Allez savoir… Aucune
personnalité connue (intellectuels, politiciens, religieux, médecins,
avocats…) ne s’est élevée contre ce nettoyage ethnique. Je n’irais pas
jusqu’à dire que tous les djiboutiens manquaient de compassion envers
nous.

Loin de là.

Même certains bourreaux le jour protégeaient leurs
proches le soir (ils se reconnaitront). Même Gouled aurait proposé à
ses oncles du sous-clan Abraïn de venir se réfugier à Baït-el-wali pour
fuir la persécution !

Je me rappelle aussi le visage embarrassé de
certains amis qui voyaient en moi un ami, pas vraiment un ‘vrai
djiboutien’, un ‘fils du pays’ comme eux (ils se reconnaitront).
Toujours est-il que personne ne s’est prononcée sur la place publique…
Personne ne nous a soutenu publiquement, en ces jours sombres.

Passons au deuxième génocide.

Celui des afars. Au plan médiatique, il a
eu (et a toujours) toute la couverture requise. Au plan populaire,
beaucoup de djiboutiens non-afars ont publiquement manifesté à Arhiba
pour soutenir le peuple afar.

Personnellement, j’ai participé à deux
manifestation. À ce propos, même si je n’ai jamais bien compris qui voulait
quoi au sein du FRUD (mes amis afars ont toujours été eux-mêmes divisés
sur cette question et le sont encore) il était cependant primordial de
soutenir ceux et celles qui ont perdu un être cher.

Apporter son soutien
(ne serait-ce que un peu de chaleur humaine et de réconfort) à ses
compatriotes en deuil est pour moi un devoir citoyen, minimum. Mais ce
devoir ne s’arrête pas là… J’en conviens.

Passons enfin au génocide qui se prépare.

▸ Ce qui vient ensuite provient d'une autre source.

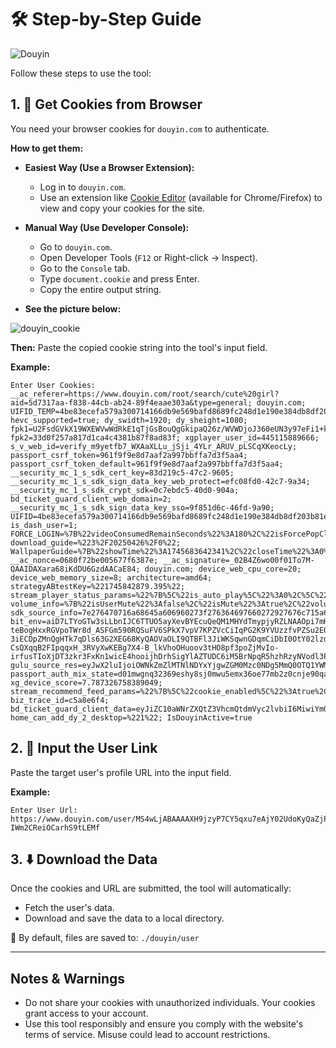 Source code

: # 🛠️ Step-by-Step Guide

![Douyin](https://github.com/user-attachments/assets/be74f49d-4bab-4a67-b3c5-e7a4a31dae79)


Follow these steps to use the tool:

## 1. 🔐 Get Cookies from Browser

You need your browser cookies for `douyin.com` to authenticate.

**How to get them:**

*   **Easiest Way (Use a Browser Extension):**
    - Log in to `douyin.com`.
    - Use an extension like [Cookie Editor](https://chromewebstore.google.com/detail/cookie-editor/hlkenndednhfkekhgcdicdfddnkalmdm) (available for Chrome/Firefox) to view and copy your cookies for the site.

*   **Manual Way (Use Developer Console):**
    - Go to `douyin.com`.
    - Open Developer Tools (`F12` or Right-click -> Inspect).
    - Go to the `Console` tab.
    - Type `document.cookie` and press Enter.
    - Copy the entire output string.

*   **See the picture below:**

![douyin_cookie](https://github.com/user-attachments/assets/ca0d7068-ea8e-4e99-ab08-31d0cd109ccc)


**Then:** Paste the copied cookie string into the tool's input field.

**Example:**
```text
Enter User Cookies: __ac_referer=https://www.douyin.com/root/search/cute%20girl?aid=5d7317aa-f838-44cb-ab24-89f4eaae303a&type=general; douyin.com; UIFID_TEMP=4be83ecefa579a300714166db9e569bafd8689fc248d1e190e384db8df203b81ea646495483afebeeb970c91b03763d2841691e786ca7c29273c8e61221080ee749cdf3bdf88484be6d1cae4fae1fe15; hevc_supported=true; dy_swidth=1920; dy_sheight=1080; fpk1=U2FsdGVkX19WXEWVwWdRkE1qTjGsBouQgGkipaQ26z/WVWDjoJ360eUN3y97eFi1+ksdNWsmUY3Irn+fIJP1pg==; fpk2=33d0f257a817d1ca4c4381b87f8ad83f; xgplayer_user_id=445115889666; s_v_web_id=verify_m9yetfb7_WXAaXLLu_jSji_4YLr_ARUV_pLSCqXKeocLy; passport_csrf_token=961f9f9e8d7aaf2a997bbffa7d3f5aa4; passport_csrf_token_default=961f9f9e8d7aaf2a997bbffa7d3f5aa4; __security_mc_1_s_sdk_cert_key=83d219c5-47c2-9605; __security_mc_1_s_sdk_sign_data_key_web_protect=efc08fd0-42c7-9a34; __security_mc_1_s_sdk_crypt_sdk=0c7ebdc5-40d0-904a; bd_ticket_guard_client_web_domain=2; __security_mc_1_s_sdk_sign_data_key_sso=9f851d6c-46fd-9a90; UIFID=4be83ecefa579a300714166db9e569bafd8689fc248d1e190e384db8df203b81ea646495483afebeeb970c91b03763d26ed383cf1c272e94d87b2db7d18aacd98e1f1dd0315e3124d5e3255fa6b1a201a4e93a3abd846b06ff8681a45d64ffc457ad5a18765c535fb8a39d4abafac2f42b28f6a5a7211b47877d3d3f20b6117aa49a553695fbe93be50e063c3e49b99cae0e1c19c6356d3d024669cbd1d0daeb; is_dash_user=1; FORCE_LOGIN=%7B%22videoConsumedRemainSeconds%22%3A180%2C%22isForcePopClose%22%3A1%7D; download_guide=%223%2F20250426%2F0%22; WallpaperGuide=%7B%22showTime%22%3A1745683642341%2C%22closeTime%22%3A0%2C%22showCount%22%3A1%2C%22cursor1%22%3A28%2C%22cursor2%22%3A4%2C%22hoverTime%22%3A1745683642348%7D; __ac_nonce=0680f72be005677f6387e; __ac_signature=_02B4Z6wo00f01To7M-QAAIDAXara68iKdDU6GzdAACaE84; douyin.com; device_web_cpu_core=20; device_web_memory_size=8; architecture=amd64; strategyABtestKey=%221745842879.395%22; stream_player_status_params=%22%7B%5C%22is_auto_play%5C%22%3A0%2C%5C%22is_full_screen%5C%22%3A0%2C%5C%22is_full_webscreen%5C%22%3A0%2C%5C%22is_mute%5C%22%3A1%2C%5C%22is_speed%5C%22%3A1%2C%5C%22is_visible%5C%22%3A1%7D%22; volume_info=%7B%22isUserMute%22%3Afalse%2C%22isMute%22%3Atrue%2C%22volume%22%3A0.5%7D; sdk_source_info=7e276470716a68645a606960273f276364697660272927676c715a6d6069756077273f276364697660272927666d776a68605a607d71606b766c6a6b5a7666776c7571273f275e58272927666a6b766a69605a696c6061273f27636469766027292762696a6764695a7364776c6467696076273f275e5827292771273f27373731353d3d37313d30313234272927676c715a75776a716a666a69273f2763646976602778; bit_env=aiD7LTYoGTw3sLLbnIJC6TTUO5ayXevBYEcuQeQM1MHYdTmypjyRZLNAAOpi7mHwZF2Gbu59SkoRE2SeJvuox9q5s7_D4_M6B5CSGsIP8vCNXOMnbUu5IXC2-teBogHxxRGVpoTWr8d_ASFGm590RQSuFV6SPkX7vpV7KPZVcCiIqPG2K9YVUzzfvPZSu2EQP769_4_fCDhpvJOCfFfKjON3VXASZufUA-3iECDpZMnQgHTk7qDls63G2XEG68KyQAOVaOLI9QTBFl3JiWKSqwnGDqmCiDbI0OtY02lzdmw5zvpfr1G7oNHYoMLeKwCVBgjgq7F7iSKwsb9I41R-CsQXqqB2FIpqqxH_3RVyXwKEBg7X4-B_lkVhoOHuoov3tHO8pf3poZjMvIo-irfusTIoXjDT3zkr3FxKn1wicE4hooijhDrhSigYlAZTUDC6iM5BrNpqR5hzhRzyNVodl3PEdpthCN0BM7ElxNt26FvQOX81xQ4YdBpUEK3oDFTK; gulu_source_res=eyJwX2luIjoiOWNkZmZlMTNlNDYxYjgwZGM0Mzc0NDg5MmQ0OTQ1YWM4YzUzMjE0YzA3YzYxMTVjYzljMGE0NTY3MzEzZWM3OCJ9; passport_auth_mix_state=d01mwgnq32369eshy8sj0mwu5emx36oe77mb2z0cnje90qat; xg_device_score=7.787326758389049; stream_recommend_feed_params=%22%7B%5C%22cookie_enabled%5C%22%3Atrue%2C%5C%22screen_width%5C%22%3A1920%2C%5C%22screen_height%5C%22%3A1080%2C%5C%22browser_online%5C%22%3Atrue%2C%5C%22cpu_core_num%5C%22%3A20%2C%5C%22device_memory%5C%22%3A8%2C%5C%22downlink%5C%22%3A10%2C%5C%22effective_type%5C%22%3A%5C%224g%5C%22%2C%5C%22round_trip_time%5C%22%3A50%7D%22; biz_trace_id=c5a8e6f4; bd_ticket_guard_client_data=eyJiZC10aWNrZXQtZ3VhcmQtdmVyc2lvbiI6MiwiYmQtdGlja2V0LWd1YXJkLWl0ZXJhdGlvbi12ZXJzaW9uIjoxLCJiZC10aWNrZXQtZ3VhcmQtcmVlLXB1YmxpYy1rZXkiOiJCS0FVNzBoOUZPYlJwZEhwa0YybW9ndmR5WEFLZzFQbHZtY3ZEbjdZbFRhZVhWblNnN2c1Ui9xNU9VOW54V3grdzVyUGs1c005NGdHM1FVUTVDakhHQk09IiwiYmQtdGlja2V0LWd1YXJkLXdlYi12ZXJzaW9uIjoyfQ%3D%3D; home_can_add_dy_2_desktop=%221%22; IsDouyinActive=true
```

## 2. 🔗 Input the User Link

Paste the target user's profile URL into the input field.

**Example:**
```text
Enter User Url: https://www.douyin.com/user/MS4wLjABAAAAXH9jzyP7CY5qxu7eAjY02UdoKyQaZjPwubf01BneuYG-IWm2CReiOCarhS9tLEMf
```

## 3. ⬇️ Download the Data

Once the cookies and URL are submitted, the tool will automatically:
*   Fetch the user's data.
*   Download and save the data to a local directory.

📁 By default, files are saved to: `./douyin/user`

---

## Notes & Warnings

*   Do not share your cookies with unauthorized individuals. Your cookies grant access to your account.
*   Use this tool responsibly and ensure you comply with the website's terms of service. Misuse could lead to account restrictions.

Celui qui sera dirigé contre une autre
composante importante de la communauté djiboutienne, les issacks.
Pourquoi la colère des issas se dirige-t-elle contre un petit groupe de
ce clan qui profite (comme tout le monde) des largesses du régime ?

Parce
qu’ils sont ‘allogènes’ ?

Plus révoltant encore, pourquoi un pauvre
gargotier ou autre kirishbooy du quartier 3 qui ne s’occupe que de ses
affaires doit-il payer ‘son crime’? Quel crime?

Je crois que le bon
peuple de la ‘Place chameaux’ se trompe encore de cible. Le pouvoir se
trouve au palais présidentiel. Pas au Q3.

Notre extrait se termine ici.